*** Opening Dataset extract ***

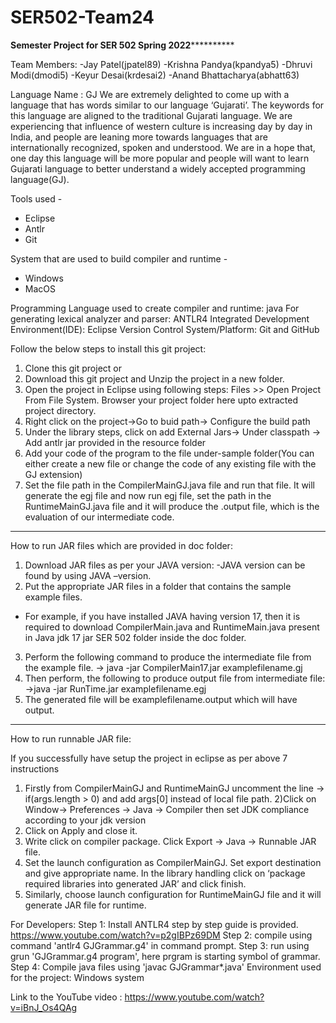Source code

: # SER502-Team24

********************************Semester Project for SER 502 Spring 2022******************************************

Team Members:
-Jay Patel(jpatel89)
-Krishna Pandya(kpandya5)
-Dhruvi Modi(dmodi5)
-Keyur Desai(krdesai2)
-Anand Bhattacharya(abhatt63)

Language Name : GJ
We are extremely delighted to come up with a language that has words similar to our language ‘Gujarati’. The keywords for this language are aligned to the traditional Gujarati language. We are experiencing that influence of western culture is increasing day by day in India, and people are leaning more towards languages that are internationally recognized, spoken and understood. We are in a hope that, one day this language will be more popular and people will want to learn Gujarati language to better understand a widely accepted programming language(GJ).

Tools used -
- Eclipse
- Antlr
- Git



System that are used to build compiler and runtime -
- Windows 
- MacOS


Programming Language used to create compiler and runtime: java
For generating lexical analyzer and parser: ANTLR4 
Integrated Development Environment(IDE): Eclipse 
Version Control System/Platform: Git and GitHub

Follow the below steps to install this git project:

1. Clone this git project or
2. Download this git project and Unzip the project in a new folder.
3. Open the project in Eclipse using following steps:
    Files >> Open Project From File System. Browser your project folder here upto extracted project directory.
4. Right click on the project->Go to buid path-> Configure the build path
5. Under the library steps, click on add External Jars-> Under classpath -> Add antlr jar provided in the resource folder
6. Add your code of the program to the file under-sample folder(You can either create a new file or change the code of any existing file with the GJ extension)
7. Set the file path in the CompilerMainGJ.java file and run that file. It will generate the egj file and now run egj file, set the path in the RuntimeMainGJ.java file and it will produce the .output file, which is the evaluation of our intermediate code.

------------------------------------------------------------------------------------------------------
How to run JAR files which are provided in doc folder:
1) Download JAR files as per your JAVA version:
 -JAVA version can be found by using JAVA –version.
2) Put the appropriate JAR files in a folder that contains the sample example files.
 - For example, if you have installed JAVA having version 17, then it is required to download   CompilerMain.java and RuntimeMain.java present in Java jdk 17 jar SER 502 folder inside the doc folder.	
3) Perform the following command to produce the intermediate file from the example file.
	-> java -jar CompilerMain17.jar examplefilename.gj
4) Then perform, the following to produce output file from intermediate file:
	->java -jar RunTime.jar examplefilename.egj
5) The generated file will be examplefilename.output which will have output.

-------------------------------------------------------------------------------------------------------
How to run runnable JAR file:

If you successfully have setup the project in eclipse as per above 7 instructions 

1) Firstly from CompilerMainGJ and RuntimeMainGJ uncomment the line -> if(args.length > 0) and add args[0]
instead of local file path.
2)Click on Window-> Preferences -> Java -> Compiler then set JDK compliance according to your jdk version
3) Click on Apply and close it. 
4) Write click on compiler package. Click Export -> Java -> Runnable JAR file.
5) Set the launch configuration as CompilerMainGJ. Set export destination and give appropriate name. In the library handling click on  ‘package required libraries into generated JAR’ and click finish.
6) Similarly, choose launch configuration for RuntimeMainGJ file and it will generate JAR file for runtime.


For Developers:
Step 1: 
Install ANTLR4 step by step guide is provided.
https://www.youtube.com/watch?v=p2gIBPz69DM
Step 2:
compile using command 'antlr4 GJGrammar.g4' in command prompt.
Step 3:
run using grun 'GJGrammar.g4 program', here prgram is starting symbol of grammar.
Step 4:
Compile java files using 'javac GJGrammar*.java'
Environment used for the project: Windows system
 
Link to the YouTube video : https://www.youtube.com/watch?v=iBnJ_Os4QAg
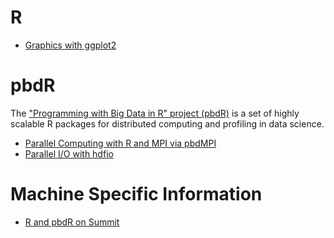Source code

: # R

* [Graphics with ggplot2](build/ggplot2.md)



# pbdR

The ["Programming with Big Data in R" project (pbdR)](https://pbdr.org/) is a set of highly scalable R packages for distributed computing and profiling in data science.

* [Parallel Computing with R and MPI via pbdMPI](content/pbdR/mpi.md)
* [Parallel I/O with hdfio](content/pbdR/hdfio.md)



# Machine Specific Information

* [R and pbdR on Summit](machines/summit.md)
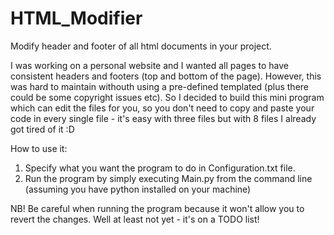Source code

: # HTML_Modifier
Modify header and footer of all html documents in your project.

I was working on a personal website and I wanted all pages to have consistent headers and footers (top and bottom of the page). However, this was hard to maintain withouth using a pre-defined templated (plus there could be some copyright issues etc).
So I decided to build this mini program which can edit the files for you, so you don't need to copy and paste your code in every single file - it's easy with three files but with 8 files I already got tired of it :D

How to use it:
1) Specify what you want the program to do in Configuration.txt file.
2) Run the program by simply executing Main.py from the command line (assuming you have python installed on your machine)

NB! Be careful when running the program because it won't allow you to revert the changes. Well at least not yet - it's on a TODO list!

*** Closing Dataset extract ***

=== Your assignment ===
All entries above are to be set down word for word, and the pictures are to be left out.

=== Written solution ===
Source code

: # SER502-Team24

********************************Semester Project for SER 502 Spring 2022******************************************

Team Members:
-Jay Patel(jpatel89)
-Krishna Pandya(kpandya5)
-Dhruvi Modi(dmodi5)
-Keyur Desai(krdesai2)
-Anand Bhattacharya(abhatt63)

Language Name : GJ
We are extremely delighted to come up with a language that has words similar to our language ‘Gujarati’. The keywords for this language are aligned to the traditional Gujarati language. We are experiencing that influence of western culture is increasing day by day in India, and people are leaning more towards languages that are internationally recognized, spoken and understood. We are in a hope that, one day this language will be more popular and people will want to learn Gujarati language to better understand a widely accepted programming language(GJ).

Tools used -
- Eclipse
- Antlr
- Git



System that are used to build compiler and runtime -
- Windows 
- MacOS


Programming Language used to create compiler and runtime: java
For generating lexical analyzer and parser: ANTLR4 
Integrated Development Environment(IDE): Eclipse 
Version Control System/Platform: Git and GitHub

Follow the below steps to install this git project:

1. Clone this git project or
2. Download this git project and Unzip the project in a new folder.
3. Open the project in Eclipse using following steps:
    Files >> Open Project From File System. Browser your project folder here upto extracted project directory.
4. Right click on the project->Go to buid path-> Configure the build path
5. Under the library steps, click on add External Jars-> Under classpath -> Add antlr jar provided in the resource folder
6. Add your code of the program to the file under-sample folder(You can either create a new file or change the code of any existing file with the GJ extension)
7. Set the file path in the CompilerMainGJ.java file and run that file. It will generate the egj file and now run egj file, set the path in the RuntimeMainGJ.java file and it will produce the .output file, which is the evaluation of our intermediate code.

------------------------------------------------------------------------------------------------------
How to run JAR files which are provided in doc folder:
1) Download JAR files as per your JAVA version:
 -JAVA version can be found by using JAVA –version.
2) Put the appropriate JAR files in a folder that contains the sample example files.
 - For example, if you have installed JAVA having version 17, then it is required to download   CompilerMain.java and RuntimeMain.java present in Java jdk 17 jar SER 502 folder inside the doc folder.	
3) Perform the following command to produce the intermediate file from the example file.
	-> java -jar CompilerMain17.jar examplefilename.gj
4) Then perform, the following to produce output file from intermediate file:
	->java -jar RunTime.jar examplefilename.egj
5) The generated file will be examplefilename.output which will have output.

-------------------------------------------------------------------------------------------------------
How to run runnable JAR file:

If you successfully have setup the project in eclipse as per above 7 instructions 

1) Firstly from CompilerMainGJ and RuntimeMainGJ uncomment the line -> if(args.length > 0) and add args[0]
instead of local file path.
2)Click on Window-> Preferences -> Java -> Compiler then set JDK compliance according to your jdk version
3) Click on Apply and close it. 
4) Write click on compiler package. Click Export -> Java -> Runnable JAR file.
5) Set the launch configuration as CompilerMainGJ. Set export destination and give appropriate name. In the library handling click on  ‘package required libraries into generated JAR’ and click finish.
6) Similarly, choose launch configuration for RuntimeMainGJ file and it will generate JAR file for runtime.


For Developers:
Step 1: 
Install ANTLR4 step by step guide is provided.
https://www.youtube.com/watch?v=p2gIBPz69DM
Step 2:
compile using command 'antlr4 GJGrammar.g4' in command prompt.
Step 3:
run using grun 'GJGrammar.g4 program', here prgram is starting symbol of grammar.
Step 4:
Compile java files using 'javac GJGrammar*.java'
Environment used for the project: Windows system
 
Link to the YouTube video : https://www.youtube.com/watch?v=iBnJ_Os4QAg
Source code

: # R

* [Graphics with ggplot2](build/ggplot2.md)



# pbdR

The ["Programming with Big Data in R" project (pbdR)](https://pbdr.org/) is a set of highly scalable R packages for distributed computing and profiling in data science.

* [Parallel Computing with R and MPI via pbdMPI](content/pbdR/mpi.md)
* [Parallel I/O with hdfio](content/pbdR/hdfio.md)



# Machine Specific Information

* [R and pbdR on Summit](machines/summit.md)
Source code

: # HTML_Modifier
Modify header and footer of all html documents in your project.

I was working on a personal website and I wanted all pages to have consistent headers and footers (top and bottom of the page). However, this was hard to maintain withouth using a pre-defined templated (plus there could be some copyright issues etc).
So I decided to build this mini program which can edit the files for you, so you don't need to copy and paste your code in every single file - it's easy with three files but with 8 files I already got tired of it :D

How to use it:
1) Specify what you want the program to do in Configuration.txt file.
2) Run the program by simply executing Main.py from the command line (assuming you have python installed on your machine)

NB! Be careful when running the program because it won't allow you to revert the changes. Well at least not yet - it's on a TODO list!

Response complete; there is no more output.